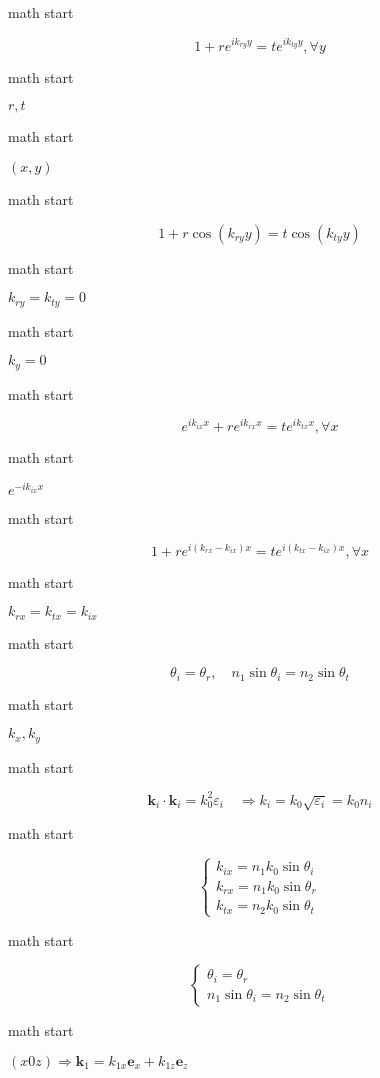 math start

\[1 + r e^{i{k_{ry}y}} = t e^{i{k_{ty}y}}, \forall y\]

math start

\(r,t\)

math start

\((x,y)\)

math start

\[1 + r \cos(k_{ry}y) = t \cos({k_{ty}y})\]

math start

\(k_{ry}=k_{ty}=0\)

math start

\(k_y=0\)

math start

\[e^{i {k_{ix}x}} + r e^{i{k_{rx}x}} = t e^{i{k_{tx}x}}, \forall x\]

math start

\(e^{-i {k_{ix}x}}\)

math start

\[1 + r e^{i{(k_{rx}-k_{ix})x}} = t e^{i{(k_{tx}-k_{ix})x}}, \forall x\]

math start

\(k_{rx}=k_{tx}=k_{ix}\)

math start

\[\theta_i = \theta_r,\quad n_1\sin \theta_i=n_2\sin \theta_t\]

math start

\(k_{x}, k_{y}\)

math start

\[\mathbf{k}_{i} \cdot \mathbf{k}_{i}=k_{0}^{2} \varepsilon_{i} \quad \Rightarrow k_{i}=k_{0} \sqrt{\varepsilon_{i}}=k_{0} n_{i}\]

math start

\[\left\{\begin{array}{l}k_{i x}=n_{1} k_{0} \sin \theta_{i} \\ k_{r x}=n_{1} k_{0} \sin \theta_{r} \\ k_{t x}=n_{2} k_{0} \sin \theta_{t}\end{array}\right.\]

math start

\[\left\{\begin{array}{c}\theta_{i}=\theta_{r} \\ n_{1} \sin \theta_{i}=n_{2} \sin \theta_{t}\end{array}\right.\]

math start

\((x 0 z) \Rightarrow \mathbf{k}_{1}=k_{1 x} \mathbf{e}_{x}+k_{1 z} \mathbf{e}_{z}\)

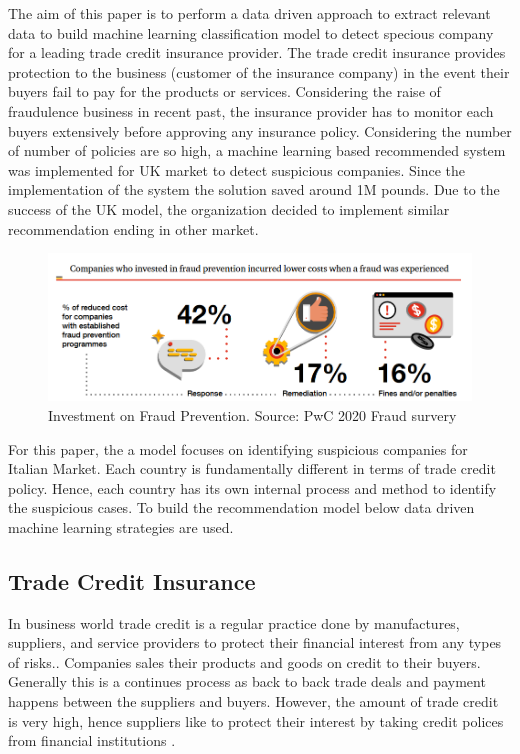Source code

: 

The aim of this paper is to perform a data driven approach to extract relevant data to build machine learning classification model to detect specious company for a leading trade credit insurance provider. The trade credit insurance provides protection to the business (customer of the insurance company) in the event their buyers fail to pay for the products or services. Considering the raise of fraudulence business in recent past, the insurance provider has to monitor each buyers extensively before approving any insurance policy. Considering the number of number of policies are so high, a machine learning based recommended system was implemented for UK market to detect suspicious companies. Since the implementation of the system the solution saved around 1M pounds. Due to the success of the UK model, the organization decided to implement similar recommendation ending in other market.

\begin{figure}[htp]
    \centering
    \includegraphics[width=\linewidth]{figures/prevent_fraud.PNG}
    \caption{Investment on Fraud Prevention. Source: PwC 2020 Fraud survery~\cite{PwC.Crime.Survey} }
    \label{fig:fraud_sector}
\end{figure}

For this paper, the a model focuses on identifying suspicious companies for Italian Market. Each country is fundamentally different in terms of trade credit policy. Hence, each country has its own internal process and method to identify the suspicious cases. To build the recommendation model below data driven machine learning strategies are used.


\subsection{Trade Credit Insurance}\label{subsec:trade-credit-insurance}
In business world trade credit is a regular practice done by manufactures, suppliers, and service providers to protect their financial interest from any types of risks.. Companies sales their products and goods on credit to their buyers. Generally this is a continues process as back to back trade deals and payment happens between the suppliers and buyers. However, the amount of trade credit is very high, hence suppliers like to protect their interest by taking credit polices from financial institutions  .

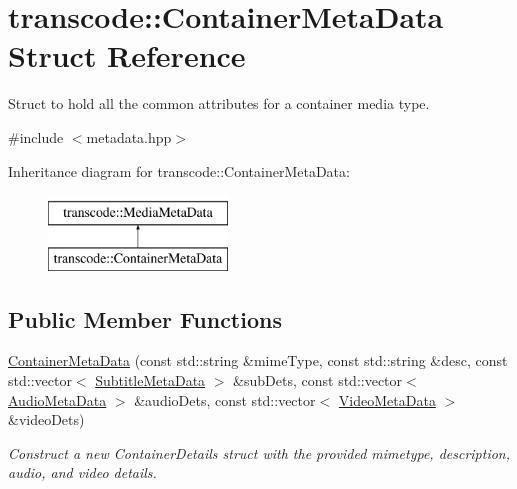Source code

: \hypertarget{structtranscode_1_1ContainerMetaData}{
\section{transcode::ContainerMetaData Struct Reference}
\label{structtranscode_1_1ContainerMetaData}
}


Struct to hold all the common attributes for a container media type.  




{\ttfamily \#include $<$metadata.hpp$>$}

Inheritance diagram for transcode::ContainerMetaData:\begin{figure}[H]
\begin{center}
\leavevmode
\includegraphics[height=2.000000cm]{structtranscode_1_1ContainerMetaData}
\end{center}
\end{figure}
\subsection*{Public Member Functions}
\begin{DoxyCompactItemize}
\item 
\hyperlink{structtranscode_1_1ContainerMetaData_aaecda8bf6a1ebdaaff17275967b5fb40}{ContainerMetaData} (const std::string \&mimeType, const std::string \&desc, const std::vector$<$ \hyperlink{structtranscode_1_1SubtitleMetaData}{SubtitleMetaData} $>$ \&subDets, const std::vector$<$ \hyperlink{structtranscode_1_1AudioMetaData}{AudioMetaData} $>$ \&audioDets, const std::vector$<$ \hyperlink{structtranscode_1_1VideoMetaData}{VideoMetaData} $>$ \&videoDets)
\begin{DoxyCompactList}\small\item\em Construct a new ContainerDetails struct with the provided mimetype, description, audio, and video details. \item\end{DoxyCompactList}\end{DoxyCompactItemize}
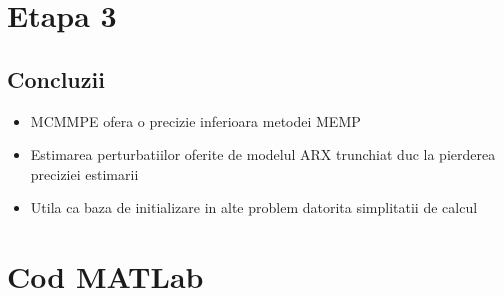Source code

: \documentclass[12pt,english]{article}
\begin{document}
\section {Etapa 3}




\newpage

\subsection {Concluzii}
\begin{itemize}
  \item MCMMPE ofera o precizie inferioara metodei MEMP
  \item Estimarea perturbatiilor oferite de modelul ARX trunchiat duc la pierderea preciziei estimarii
  \item Utila ca baza de initializare in alte problem datorita simplitatii de calcul
\end{itemize}

\section{Cod MATLab}
% 
\end{document}
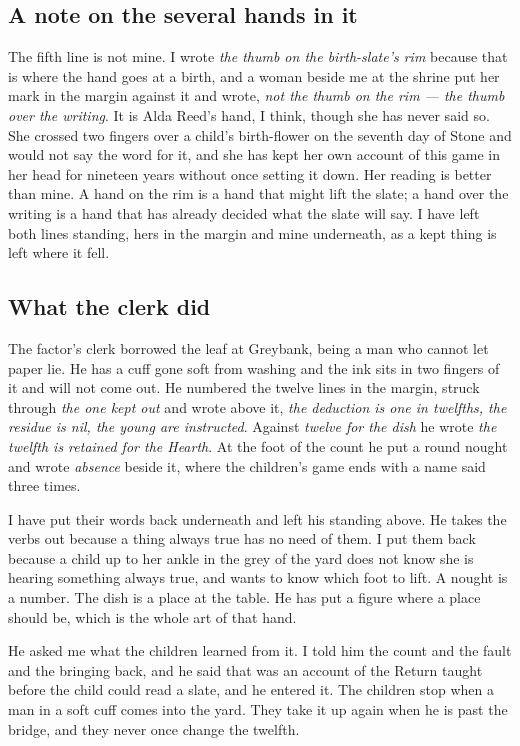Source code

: \documentclass{design/chronicle}
\begin{document}
\subsection*{A note on the several hands in it}

The fifth line is not mine. I wrote \emph{the thumb on the birth-slate’s rim} because that is where the hand goes at a birth, and a woman beside me at the shrine put her mark in the margin against it and wrote, \emph{not the thumb on the rim — the thumb over the writing}. It is Alda Reed’s hand, I think, though she has never said so. She crossed two fingers over a child’s birth-flower on the seventh day of Stone and would not say the word for it, and she has kept her own account of this game in her head for nineteen years without once setting it down. Her reading is better than mine. A hand on the rim is a hand that might lift the slate; a hand over the writing is a hand that has already decided what the slate will say. I have left both lines standing, hers in the margin and mine underneath, as a kept thing is left where it fell.

\subsection*{What the clerk did}

The factor’s clerk borrowed the leaf at Greybank, being a man who cannot let paper lie. He has a cuff gone soft from washing and the ink sits in two fingers of it and will not come out. He numbered the twelve lines in the margin, struck through \emph{the one kept out} and wrote above it, \emph{the deduction is one in twelfths, the residue is nil, the young are instructed}. Against \emph{twelve for the dish} he wrote \emph{the twelfth is retained for the Hearth}. At the foot of the count he put a round nought and wrote \emph{absence} beside it, where the children’s game ends with a name said three times.

I have put their words back underneath and left his standing above. He takes the verbs out because a thing always true has no need of them. I put them back because a child up to her ankle in the grey of the yard does not know she is hearing something always true, and wants to know which foot to lift. A nought is a number. The dish is a place at the table. He has put a figure where a place should be, which is the whole art of that hand.

He asked me what the children learned from it. I told him the count and the fault and the bringing back, and he said that was an account of the Return taught before the child could read a slate, and he entered it. The children stop when a man in a soft cuff comes into the yard. They take it up again when he is past the bridge, and they never once change the twelfth.
\end{document}
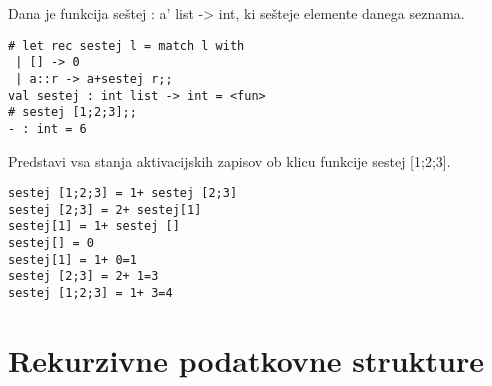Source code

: \begin{ex}
Dana je funkcija se\v stej : a' list -> int, ki se\v steje elemente danega seznama.

\begin{verbatim}
# let rec sestej l = match l with
 | [] -> 0
 | a::r -> a+sestej r;; 
val sestej : int list -> int = <fun> 
# sestej [1;2;3];; 
- : int = 6 

\end{verbatim}
Predstavi vsa stanja aktivacijskih zapisov ob klicu funkcije sestej [1;2;3].

\begin{sol}
\begin{verbatim}
sestej [1;2;3] = 1+ sestej [2;3]
sestej [2;3] = 2+ sestej[1]
sestej[1] = 1+ sestej []
sestej[] = 0
sestej[1] = 1+ 0=1
sestej [2;3] = 2+ 1=3
sestej [1;2;3] = 1+ 3=4
\end{verbatim}
\end{sol}

\end{ex}

\section{Rekurzivne podatkovne strukture}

**Exercise description**
What is wanted is a copy of every line in the listing that includes the word "quad".

**Written solution**
\[\theta_i = \theta_r,\quad n_1\sin \theta_i=n_2\sin \theta_t\]
\[\mathbf{k}_{i} \cdot \mathbf{k}_{i}=k_{0}^{2} \varepsilon_{i} \quad \Rightarrow k_{i}=k_{0} \sqrt{\varepsilon_{i}}=k_{0} n_{i}\]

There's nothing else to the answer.